EXERCISE AIM: Lines holding the word "test" are the ones to copy from the data below.

PROVIDED DATA:
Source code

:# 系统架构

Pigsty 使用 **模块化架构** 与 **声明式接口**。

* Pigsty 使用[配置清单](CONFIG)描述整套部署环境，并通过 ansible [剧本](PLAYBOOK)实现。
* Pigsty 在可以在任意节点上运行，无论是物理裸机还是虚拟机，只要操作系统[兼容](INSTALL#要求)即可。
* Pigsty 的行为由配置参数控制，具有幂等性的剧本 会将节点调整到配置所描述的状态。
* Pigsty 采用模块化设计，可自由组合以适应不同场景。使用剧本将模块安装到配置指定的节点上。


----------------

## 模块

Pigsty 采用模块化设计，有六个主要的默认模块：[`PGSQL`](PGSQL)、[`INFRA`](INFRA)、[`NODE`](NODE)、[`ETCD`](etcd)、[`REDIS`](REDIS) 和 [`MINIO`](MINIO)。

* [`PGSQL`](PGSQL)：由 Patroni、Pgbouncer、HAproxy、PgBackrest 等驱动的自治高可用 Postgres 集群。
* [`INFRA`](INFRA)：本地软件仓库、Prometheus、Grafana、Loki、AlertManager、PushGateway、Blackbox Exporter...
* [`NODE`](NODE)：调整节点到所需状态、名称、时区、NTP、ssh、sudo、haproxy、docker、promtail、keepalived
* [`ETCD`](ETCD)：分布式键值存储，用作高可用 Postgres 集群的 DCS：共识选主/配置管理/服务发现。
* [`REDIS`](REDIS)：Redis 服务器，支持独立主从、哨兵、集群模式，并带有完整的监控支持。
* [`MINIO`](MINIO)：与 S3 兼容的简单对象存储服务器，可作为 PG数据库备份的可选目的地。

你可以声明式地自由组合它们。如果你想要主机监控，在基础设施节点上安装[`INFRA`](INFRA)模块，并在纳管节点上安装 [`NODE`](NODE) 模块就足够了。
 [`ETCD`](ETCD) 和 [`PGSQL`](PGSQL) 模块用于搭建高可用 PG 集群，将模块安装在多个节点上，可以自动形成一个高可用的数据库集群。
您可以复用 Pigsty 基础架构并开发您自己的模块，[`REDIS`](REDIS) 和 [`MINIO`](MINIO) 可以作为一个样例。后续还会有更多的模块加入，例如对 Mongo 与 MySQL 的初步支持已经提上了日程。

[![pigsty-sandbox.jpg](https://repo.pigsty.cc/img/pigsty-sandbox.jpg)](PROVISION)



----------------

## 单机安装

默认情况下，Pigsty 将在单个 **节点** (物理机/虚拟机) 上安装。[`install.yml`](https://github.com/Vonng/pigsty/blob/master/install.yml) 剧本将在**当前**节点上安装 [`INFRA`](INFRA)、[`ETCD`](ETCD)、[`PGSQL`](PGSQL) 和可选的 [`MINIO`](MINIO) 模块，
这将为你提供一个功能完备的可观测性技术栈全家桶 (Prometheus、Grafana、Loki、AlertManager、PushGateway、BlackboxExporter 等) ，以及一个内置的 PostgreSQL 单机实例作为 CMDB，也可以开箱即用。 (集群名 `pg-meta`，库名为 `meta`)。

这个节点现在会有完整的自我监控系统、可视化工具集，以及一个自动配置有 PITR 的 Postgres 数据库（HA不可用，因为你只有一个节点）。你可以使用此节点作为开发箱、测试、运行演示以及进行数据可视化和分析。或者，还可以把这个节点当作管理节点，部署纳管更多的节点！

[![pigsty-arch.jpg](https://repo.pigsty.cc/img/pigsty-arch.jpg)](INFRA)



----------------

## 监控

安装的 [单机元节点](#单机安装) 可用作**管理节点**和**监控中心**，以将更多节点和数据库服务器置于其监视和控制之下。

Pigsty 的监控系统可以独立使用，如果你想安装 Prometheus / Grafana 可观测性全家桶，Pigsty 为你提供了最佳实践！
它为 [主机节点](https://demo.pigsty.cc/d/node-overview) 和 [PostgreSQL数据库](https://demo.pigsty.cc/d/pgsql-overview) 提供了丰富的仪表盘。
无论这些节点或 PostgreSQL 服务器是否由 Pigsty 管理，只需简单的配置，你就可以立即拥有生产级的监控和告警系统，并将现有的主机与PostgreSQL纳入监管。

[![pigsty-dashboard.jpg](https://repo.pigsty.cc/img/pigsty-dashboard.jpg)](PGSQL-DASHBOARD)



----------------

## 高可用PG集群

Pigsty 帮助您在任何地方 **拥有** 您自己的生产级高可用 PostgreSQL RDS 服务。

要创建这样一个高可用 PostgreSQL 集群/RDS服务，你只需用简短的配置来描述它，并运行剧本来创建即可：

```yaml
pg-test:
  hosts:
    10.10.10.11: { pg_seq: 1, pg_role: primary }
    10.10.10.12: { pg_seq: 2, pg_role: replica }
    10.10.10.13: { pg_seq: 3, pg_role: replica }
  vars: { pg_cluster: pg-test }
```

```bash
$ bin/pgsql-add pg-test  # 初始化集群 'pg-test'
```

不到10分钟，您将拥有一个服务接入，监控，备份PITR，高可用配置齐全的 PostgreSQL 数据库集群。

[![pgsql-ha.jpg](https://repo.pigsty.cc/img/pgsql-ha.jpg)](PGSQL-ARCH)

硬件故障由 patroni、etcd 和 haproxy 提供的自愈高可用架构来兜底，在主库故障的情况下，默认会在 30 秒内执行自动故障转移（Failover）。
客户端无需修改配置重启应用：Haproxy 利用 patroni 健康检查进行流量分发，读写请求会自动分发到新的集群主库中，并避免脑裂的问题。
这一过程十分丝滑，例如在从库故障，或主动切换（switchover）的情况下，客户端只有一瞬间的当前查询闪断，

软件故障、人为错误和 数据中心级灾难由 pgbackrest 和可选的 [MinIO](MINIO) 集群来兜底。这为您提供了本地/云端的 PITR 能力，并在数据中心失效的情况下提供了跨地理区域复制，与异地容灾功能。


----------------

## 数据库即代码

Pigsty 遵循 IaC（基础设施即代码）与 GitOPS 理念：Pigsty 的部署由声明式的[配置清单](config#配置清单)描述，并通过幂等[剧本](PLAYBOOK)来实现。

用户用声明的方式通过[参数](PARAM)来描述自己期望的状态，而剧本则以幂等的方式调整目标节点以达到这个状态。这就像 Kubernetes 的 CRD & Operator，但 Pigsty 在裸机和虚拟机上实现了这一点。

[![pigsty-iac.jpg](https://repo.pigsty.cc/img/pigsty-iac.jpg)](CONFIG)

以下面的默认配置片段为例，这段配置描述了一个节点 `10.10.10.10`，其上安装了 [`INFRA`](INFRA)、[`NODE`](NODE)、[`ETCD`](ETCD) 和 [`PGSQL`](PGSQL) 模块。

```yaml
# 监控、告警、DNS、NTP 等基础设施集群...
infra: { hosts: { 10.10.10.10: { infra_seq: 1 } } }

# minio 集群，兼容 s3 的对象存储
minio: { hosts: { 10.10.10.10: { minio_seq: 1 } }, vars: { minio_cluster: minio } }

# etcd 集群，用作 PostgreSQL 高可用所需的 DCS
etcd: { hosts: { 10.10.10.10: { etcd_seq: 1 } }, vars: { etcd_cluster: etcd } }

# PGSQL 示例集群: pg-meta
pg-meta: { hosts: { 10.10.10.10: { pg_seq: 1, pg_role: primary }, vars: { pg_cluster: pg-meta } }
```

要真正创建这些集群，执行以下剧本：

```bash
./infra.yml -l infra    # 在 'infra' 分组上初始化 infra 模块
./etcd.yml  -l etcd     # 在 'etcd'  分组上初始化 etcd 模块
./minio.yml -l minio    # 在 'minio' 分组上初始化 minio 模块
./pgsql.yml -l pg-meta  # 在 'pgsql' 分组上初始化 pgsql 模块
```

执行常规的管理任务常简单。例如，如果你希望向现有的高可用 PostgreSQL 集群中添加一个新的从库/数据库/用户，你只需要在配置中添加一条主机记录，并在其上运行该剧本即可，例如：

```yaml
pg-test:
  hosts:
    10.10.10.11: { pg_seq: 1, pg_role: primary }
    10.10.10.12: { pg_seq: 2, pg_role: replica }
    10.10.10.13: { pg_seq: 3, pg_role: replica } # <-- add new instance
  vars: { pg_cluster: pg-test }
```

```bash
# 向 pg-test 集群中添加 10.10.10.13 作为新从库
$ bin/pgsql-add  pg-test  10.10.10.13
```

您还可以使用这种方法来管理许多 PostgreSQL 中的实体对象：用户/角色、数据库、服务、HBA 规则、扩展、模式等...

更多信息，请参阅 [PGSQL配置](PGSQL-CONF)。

EXPECTED ANSWER:
pg-test:
  vars: { pg_cluster: pg-test }
$ bin/pgsql-add pg-test  # 初始化集群 'pg-test'
pg-test:
  vars: { pg_cluster: pg-test }
# 向 pg-test 集群中添加 10.10.10.13 作为新从库
$ bin/pgsql-add  pg-test  10.10.10.13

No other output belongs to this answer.